Dies ist kein Einzelfall seitdem in den letzten Jahren gerade unter Jugendlichen "Jude" wieder zum allgemein gebräuchlichen Schimpfwort avancierte. Einige Deutschrapper benutzen ebenfalls sehr häufig den Ausdruck "Intifadarap" für ihre Musik und sehen sich als Teil einer "Generation Jihad". Nach allen Regeln der Kunst stilisieren sie sich in Bild und Ton als Judenhasser. In Fanvideos die auf Youtube für jedermann zugänglich sind werden die Aktivisten der Hamas und anderer islamistischer Terrorgruppen bejubelt und die Existenz des Staates Israel grundsätzlich in Frage gestellt. Osama Bin Laden hat in diesen Kreisen Che Guevara als Symbol der Befreiung schon lange abgelöst.
J.E.: Welche Rolle spielen dabei Rapper mit Migrationshintergrund?
R.P.: Zumeist eine Vorreiterrolle, doch sollte dies nicht zu falschen Rückschlüssen führen. Ohne die kaufkräftigen weißen Mittelstandskiddies könnte kein einziger Deutschrapper seinen Kühlschrank fühlen. Sie sehnen sich nach der Härte des islamophilen Deutschrap und bezahlen dafür mit barer Münze. Antiamerikanismus und Antisemitismus bekommen sie aber auch von den rappenden Weißbroten geboten, weshalb die Trennung in gute und böse Rapper entlang ethnischer immer schief gehen wird.

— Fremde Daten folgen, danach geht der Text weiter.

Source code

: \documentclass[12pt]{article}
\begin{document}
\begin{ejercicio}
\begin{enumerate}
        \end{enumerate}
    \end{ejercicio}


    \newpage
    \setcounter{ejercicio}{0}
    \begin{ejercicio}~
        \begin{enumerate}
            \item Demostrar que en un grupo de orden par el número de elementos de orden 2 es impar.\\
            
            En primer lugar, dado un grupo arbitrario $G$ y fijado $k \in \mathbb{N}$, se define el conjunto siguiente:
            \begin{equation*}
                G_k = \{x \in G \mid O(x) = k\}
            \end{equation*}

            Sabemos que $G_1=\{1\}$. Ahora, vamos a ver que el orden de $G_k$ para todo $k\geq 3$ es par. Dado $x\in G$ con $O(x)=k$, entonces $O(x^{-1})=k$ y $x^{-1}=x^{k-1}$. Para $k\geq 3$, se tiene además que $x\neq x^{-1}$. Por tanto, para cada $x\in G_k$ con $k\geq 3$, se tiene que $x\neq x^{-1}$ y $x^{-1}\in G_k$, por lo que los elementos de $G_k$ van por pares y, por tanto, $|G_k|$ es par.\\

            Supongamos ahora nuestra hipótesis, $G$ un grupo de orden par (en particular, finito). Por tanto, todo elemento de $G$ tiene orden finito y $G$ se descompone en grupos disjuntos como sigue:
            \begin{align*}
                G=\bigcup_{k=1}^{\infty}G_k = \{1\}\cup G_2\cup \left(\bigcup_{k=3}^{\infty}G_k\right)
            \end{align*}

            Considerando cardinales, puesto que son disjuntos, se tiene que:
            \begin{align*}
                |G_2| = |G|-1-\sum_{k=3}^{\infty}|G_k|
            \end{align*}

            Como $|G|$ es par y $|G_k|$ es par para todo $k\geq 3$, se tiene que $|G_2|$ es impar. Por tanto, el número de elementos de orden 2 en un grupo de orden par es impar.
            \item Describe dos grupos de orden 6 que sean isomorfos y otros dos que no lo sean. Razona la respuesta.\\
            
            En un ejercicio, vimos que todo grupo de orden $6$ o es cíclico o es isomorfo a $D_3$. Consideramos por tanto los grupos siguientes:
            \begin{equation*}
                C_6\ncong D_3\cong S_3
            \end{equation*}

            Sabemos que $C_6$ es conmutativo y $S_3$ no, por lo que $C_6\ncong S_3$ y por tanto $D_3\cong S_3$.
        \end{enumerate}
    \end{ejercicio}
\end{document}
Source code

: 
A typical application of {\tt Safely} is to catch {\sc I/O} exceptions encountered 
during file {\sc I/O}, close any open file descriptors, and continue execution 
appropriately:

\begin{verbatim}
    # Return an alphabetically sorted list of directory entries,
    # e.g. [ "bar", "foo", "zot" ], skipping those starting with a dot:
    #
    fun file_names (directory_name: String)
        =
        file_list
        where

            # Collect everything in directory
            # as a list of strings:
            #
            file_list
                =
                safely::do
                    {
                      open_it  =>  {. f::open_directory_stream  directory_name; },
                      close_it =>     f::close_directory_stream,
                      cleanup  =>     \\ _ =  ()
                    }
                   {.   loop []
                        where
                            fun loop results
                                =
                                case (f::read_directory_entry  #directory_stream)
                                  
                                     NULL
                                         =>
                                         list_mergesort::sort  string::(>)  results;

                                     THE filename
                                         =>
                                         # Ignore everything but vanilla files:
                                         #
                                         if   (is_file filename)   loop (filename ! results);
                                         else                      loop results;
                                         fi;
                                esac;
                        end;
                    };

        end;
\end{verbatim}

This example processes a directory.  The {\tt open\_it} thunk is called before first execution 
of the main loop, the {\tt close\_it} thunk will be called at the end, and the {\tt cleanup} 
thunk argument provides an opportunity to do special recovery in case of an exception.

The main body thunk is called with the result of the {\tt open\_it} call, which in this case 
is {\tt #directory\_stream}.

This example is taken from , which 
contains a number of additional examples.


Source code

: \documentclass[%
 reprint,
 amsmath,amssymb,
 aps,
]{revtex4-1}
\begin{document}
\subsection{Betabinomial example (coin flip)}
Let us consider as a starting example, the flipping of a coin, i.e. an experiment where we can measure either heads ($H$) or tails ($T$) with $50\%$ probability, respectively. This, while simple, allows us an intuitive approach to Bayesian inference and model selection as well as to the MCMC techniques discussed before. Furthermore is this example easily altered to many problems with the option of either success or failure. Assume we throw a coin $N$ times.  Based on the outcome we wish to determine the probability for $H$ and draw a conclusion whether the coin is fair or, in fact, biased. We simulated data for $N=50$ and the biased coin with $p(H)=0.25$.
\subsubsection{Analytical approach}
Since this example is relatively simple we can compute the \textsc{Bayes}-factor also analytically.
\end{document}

J.E.: Gibt es eigentlich Deutschrapper im Business die sich als Juden geoutet haben?
R.P.: Soweit ich weiß nicht. Einzig der Berliner Produzent und Beatbastler Ilan ist in der Öffentlichkeit als Jude bekannt. Allerdings brachte ihm das auch viel Ärger ein. Mindestens zweimal hat seine religiöse Herkunft in Rapbattles eine Rolle gespielt. Von Fler und Specter wurde er laut dem Berliner Rapper Bushido als "geldgeiles Judenschwein" beschimpft. Als sich Bushido im Streit von "Bass Sultan Hengzt" und Ilan trennte gab er ein Lied heraus in dem die folgende Passage vorkam: "ohne mich bist du eh nur eine rapper-stute, schöne grüße auch an ilan ..." In diesem Fall kann sich jeder den fehlenden Part selbst denken, ohne das es für Bushido strafrechtlich relevant wird.
J.E.: Ist das Anwachsen antisemitischer und antiamerikanischer Klischees ein Trend speziell im Deutschrap oder ist er überall in der Gesellschaft zu beobachten?
R.P.: Das Phänomen Deutschrap ist nun mal ein Teil der gesellschaftlichen Realität und nicht davon abgekoppelt, weshalb es auf der Hand liegt das es nicht um einen Trend handelt der nur die Sphären des Deutschraps betrifft. Antiamerikanismus und Antisemitismus sind seit Jahren in der Bundesrepublik auf dem Vormarsch. In den jährlichen Studien von Wilhelm Heitmeyer kann man dies immer wieder aufs Neue nachlesen.
J.E.: Versuchen eigentlich auch islamistische Fundamentalisten oder andere politische Extremisten an die vorhandenen Anknüpfungspunkte anzudocken?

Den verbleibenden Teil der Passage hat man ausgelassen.